BEGIN

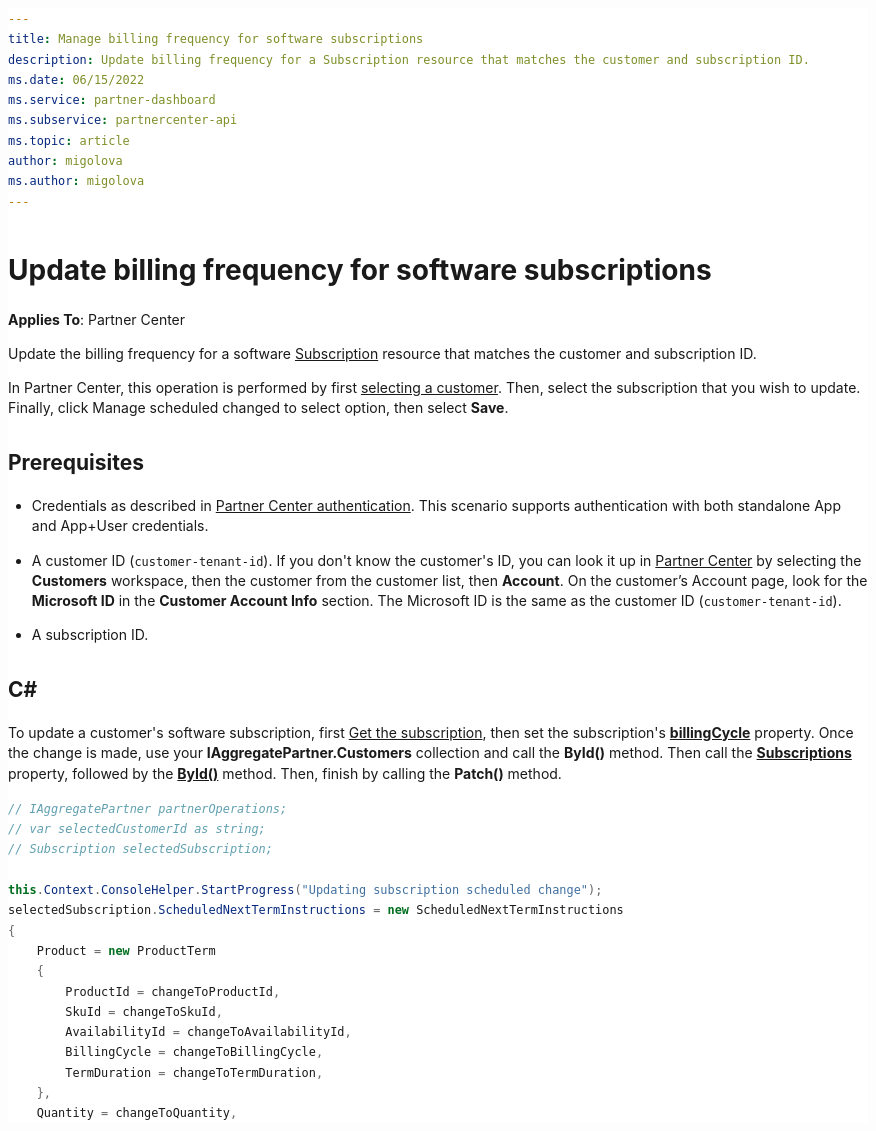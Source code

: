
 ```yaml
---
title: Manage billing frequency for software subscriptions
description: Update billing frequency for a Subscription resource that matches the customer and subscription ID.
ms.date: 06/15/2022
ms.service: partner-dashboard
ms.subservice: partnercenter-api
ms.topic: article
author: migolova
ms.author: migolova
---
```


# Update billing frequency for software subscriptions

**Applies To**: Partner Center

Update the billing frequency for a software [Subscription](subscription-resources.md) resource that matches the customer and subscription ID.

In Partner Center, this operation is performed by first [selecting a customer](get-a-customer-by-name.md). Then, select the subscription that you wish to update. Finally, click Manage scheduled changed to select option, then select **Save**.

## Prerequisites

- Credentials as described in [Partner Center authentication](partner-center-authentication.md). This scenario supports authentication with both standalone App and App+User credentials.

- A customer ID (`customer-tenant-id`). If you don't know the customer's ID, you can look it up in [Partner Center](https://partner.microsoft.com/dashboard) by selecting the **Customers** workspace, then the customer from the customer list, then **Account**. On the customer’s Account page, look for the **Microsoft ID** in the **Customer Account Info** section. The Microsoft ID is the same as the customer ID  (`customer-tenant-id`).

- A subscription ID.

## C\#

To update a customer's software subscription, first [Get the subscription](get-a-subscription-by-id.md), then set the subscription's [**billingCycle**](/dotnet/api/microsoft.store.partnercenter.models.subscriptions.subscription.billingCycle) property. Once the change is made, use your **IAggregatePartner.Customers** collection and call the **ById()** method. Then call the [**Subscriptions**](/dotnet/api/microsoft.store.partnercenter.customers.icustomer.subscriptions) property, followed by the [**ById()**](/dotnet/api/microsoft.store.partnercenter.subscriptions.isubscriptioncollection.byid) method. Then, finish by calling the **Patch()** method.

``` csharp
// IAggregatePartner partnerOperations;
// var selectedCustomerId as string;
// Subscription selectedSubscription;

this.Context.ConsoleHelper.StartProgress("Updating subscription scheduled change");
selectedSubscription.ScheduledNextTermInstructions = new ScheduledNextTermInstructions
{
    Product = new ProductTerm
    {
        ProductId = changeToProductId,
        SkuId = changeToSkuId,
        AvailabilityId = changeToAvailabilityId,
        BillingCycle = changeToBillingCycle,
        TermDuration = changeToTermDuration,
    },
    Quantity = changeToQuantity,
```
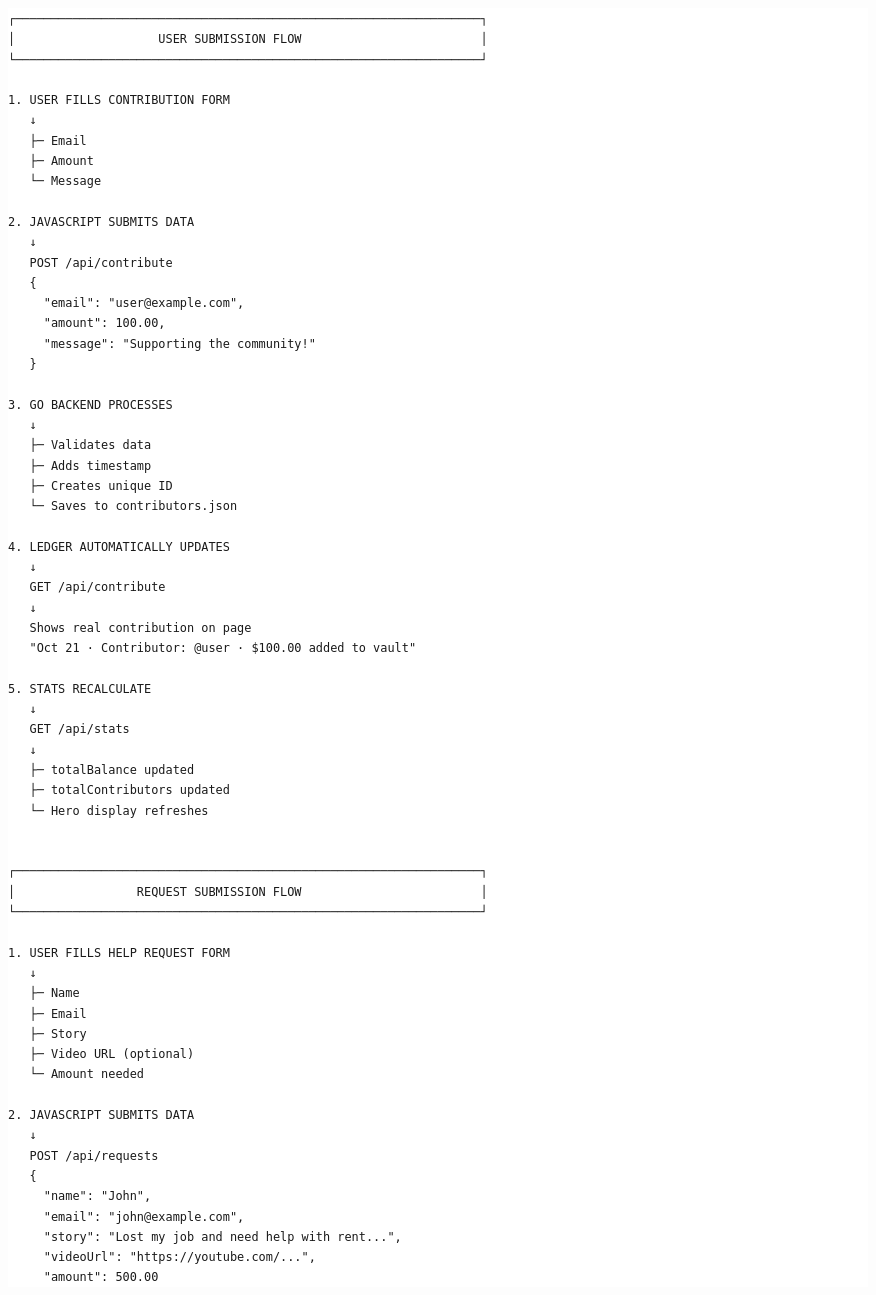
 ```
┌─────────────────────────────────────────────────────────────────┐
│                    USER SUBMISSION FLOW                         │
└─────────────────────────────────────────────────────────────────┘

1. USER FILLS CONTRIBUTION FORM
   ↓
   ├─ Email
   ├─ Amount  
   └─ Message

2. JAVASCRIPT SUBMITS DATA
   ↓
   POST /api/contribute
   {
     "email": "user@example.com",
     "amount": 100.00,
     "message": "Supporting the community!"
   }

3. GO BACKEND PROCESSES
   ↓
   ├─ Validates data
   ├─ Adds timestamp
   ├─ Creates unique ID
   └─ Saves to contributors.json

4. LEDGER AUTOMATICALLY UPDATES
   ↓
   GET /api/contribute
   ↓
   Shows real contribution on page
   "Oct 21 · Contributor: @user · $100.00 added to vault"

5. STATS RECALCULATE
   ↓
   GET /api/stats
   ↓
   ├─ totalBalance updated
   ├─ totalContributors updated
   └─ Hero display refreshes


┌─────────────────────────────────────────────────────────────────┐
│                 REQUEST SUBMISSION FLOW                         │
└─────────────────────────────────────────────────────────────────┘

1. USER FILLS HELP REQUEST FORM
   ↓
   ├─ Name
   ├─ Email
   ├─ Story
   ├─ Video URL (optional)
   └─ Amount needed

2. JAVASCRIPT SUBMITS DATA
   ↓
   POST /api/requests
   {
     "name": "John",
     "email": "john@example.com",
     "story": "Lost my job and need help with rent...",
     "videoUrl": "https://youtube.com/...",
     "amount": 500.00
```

END

— Assignment —
Among the lines above, some may hold the string "resource". State how many, giving the number alone.

— Output —
2